Consumer Transparency: the illusion of people power or great customer service?

In a comment on my post “On the hunt for new ideas”, Ash asks what I think about consumer transparency. Me have an opinion? ;-) I’m more than glad to oblige.

For anyone who needs some help slicing through the jargon, consumer transparency is a pretty universal term for “being honest” in all sorts of ways. Most obviously, it means being straight with your customers, especially when things go wrong.

For example, if you’re super-successful and suddenly find that you don’t have enough widgets to send out to your customers, you get the CEO to be very public about the problem. He needs to exceed the customers’ expectations in terms of refunds or other recompense.

The idea is simple: in today’s very public world, with online forums, blogs, consumer groups etc., the general public has more power than ever before to influence a company’s reputation. This should act as a natural brake on corporate irresponsibility, and therefore businesses are wise to keep their service up to an acceptable standard.

Oh, the naivety!

I do believe in people power, but only to a degree. There are certainly some cracking examples of corporate reputations being tarnished by sloppy service in the short term. A good UK example would be the scramble for TalkTalk’s effectively free internet service. A victim of their own success, takeup was so high that service suffered. The Carphone Warehouse’s Charles Dunstone was way too late with an apology, and not impressive when it came to resolving the problem. (The internet sector is full of these stories, especially as intermediaries can always blame stoic old BT).

But has this affected TalkTalk in the long run? Not really.

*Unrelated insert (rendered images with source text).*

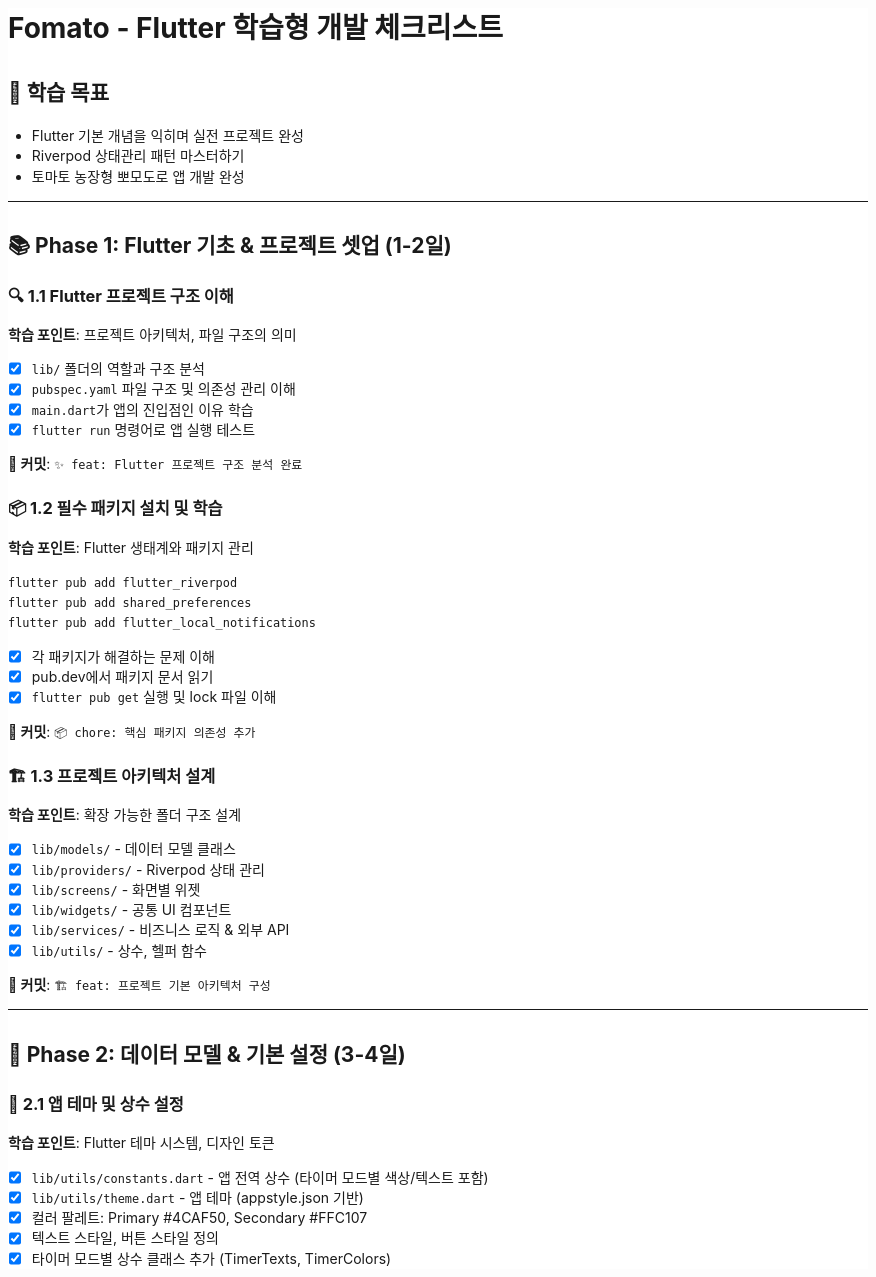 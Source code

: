 # Fomato - Flutter 학습형 개발 체크리스트

## 🎯 학습 목표
- Flutter 기본 개념을 익히며 실전 프로젝트 완성
- Riverpod 상태관리 패턴 마스터하기
- 토마토 농장형 뽀모도로 앱 개발 완성

---

## 📚 **Phase 1: Flutter 기초 & 프로젝트 셋업** (1-2일)

### 🔍 **1.1 Flutter 프로젝트 구조 이해**
**학습 포인트**: 프로젝트 아키텍처, 파일 구조의 의미
- [x] `lib/` 폴더의 역할과 구조 분석
- [x] `pubspec.yaml` 파일 구조 및 의존성 관리 이해
- [x] `main.dart`가 앱의 진입점인 이유 학습
- [x] `flutter run` 명령어로 앱 실행 테스트

**💾 커밋**: `✨ feat: Flutter 프로젝트 구조 분석 완료`

### 📦 **1.2 필수 패키지 설치 및 학습**
**학습 포인트**: Flutter 생태계와 패키지 관리
```bash
flutter pub add flutter_riverpod
flutter pub add shared_preferences
flutter pub add flutter_local_notifications
```
- [x] 각 패키지가 해결하는 문제 이해
- [x] pub.dev에서 패키지 문서 읽기
- [x] `flutter pub get` 실행 및 lock 파일 이해

**💾 커밋**: `📦 chore: 핵심 패키지 의존성 추가`

### 🏗️ **1.3 프로젝트 아키텍처 설계**
**학습 포인트**: 확장 가능한 폴더 구조 설계
- [x] `lib/models/` - 데이터 모델 클래스
- [x] `lib/providers/` - Riverpod 상태 관리
- [x] `lib/screens/` - 화면별 위젯
- [x] `lib/widgets/` - 공통 UI 컴포넌트
- [x] `lib/services/` - 비즈니스 로직 & 외부 API
- [x] `lib/utils/` - 상수, 헬퍼 함수

**💾 커밋**: `🏗️ feat: 프로젝트 기본 아키텍처 구성`

---

## 🔧 **Phase 2: 데이터 모델 & 기본 설정** (3-4일)

### 🎨 **2.1 앱 테마 및 상수 설정**
**학습 포인트**: Flutter 테마 시스템, 디자인 토큰
- [x] `lib/utils/constants.dart` - 앱 전역 상수 (타이머 모드별 색상/텍스트 포함)
- [x] `lib/utils/theme.dart` - 앱 테마 (appstyle.json 기반)
- [x] 컬러 팔레트: Primary #4CAF50, Secondary #FFC107
- [x] 텍스트 스타일, 버튼 스타일 정의
- [x] 타이머 모드별 상수 클래스 추가 (TimerTexts, TimerColors)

The Great British Public knows its place- if a service is cheap price-wise, you can’t be surprised if it’s a bit wobbly at times. In the US, what we ruefully accept in the name of service wouldn’t be given the time of day.

So I don’t think many large companies really take this sort of thing seriously. They know that we’re remarkably tolerant, and in any case, one thing the UK is very good at is crisis PR. We can always pick up the pieces later. For a great example, try to find BA’s latest – and very clever- online ad, promoting the improvements at Heathrow Terminal Five. You see, you’d forgotten already, hadn’t you?

However… where the transparency motto really does carry traction is for small companies who have the willpower and agility to build transparency right into the heart of their operations.

I don’t believe for one moment that an underpaid customer service rep working for my utility company in a stucco-grey call centre has my best interests at heart. But I do believe that an expert in a small company is going to offer me genuine consumer transparency. And he(/she) isn’t doing it because of his targets, or some diktat from the Corporate Social Responsibility Department. He’s doing it because it’s his job, a job he takes pride in. To me, consumer transparency is just a new name for decent service.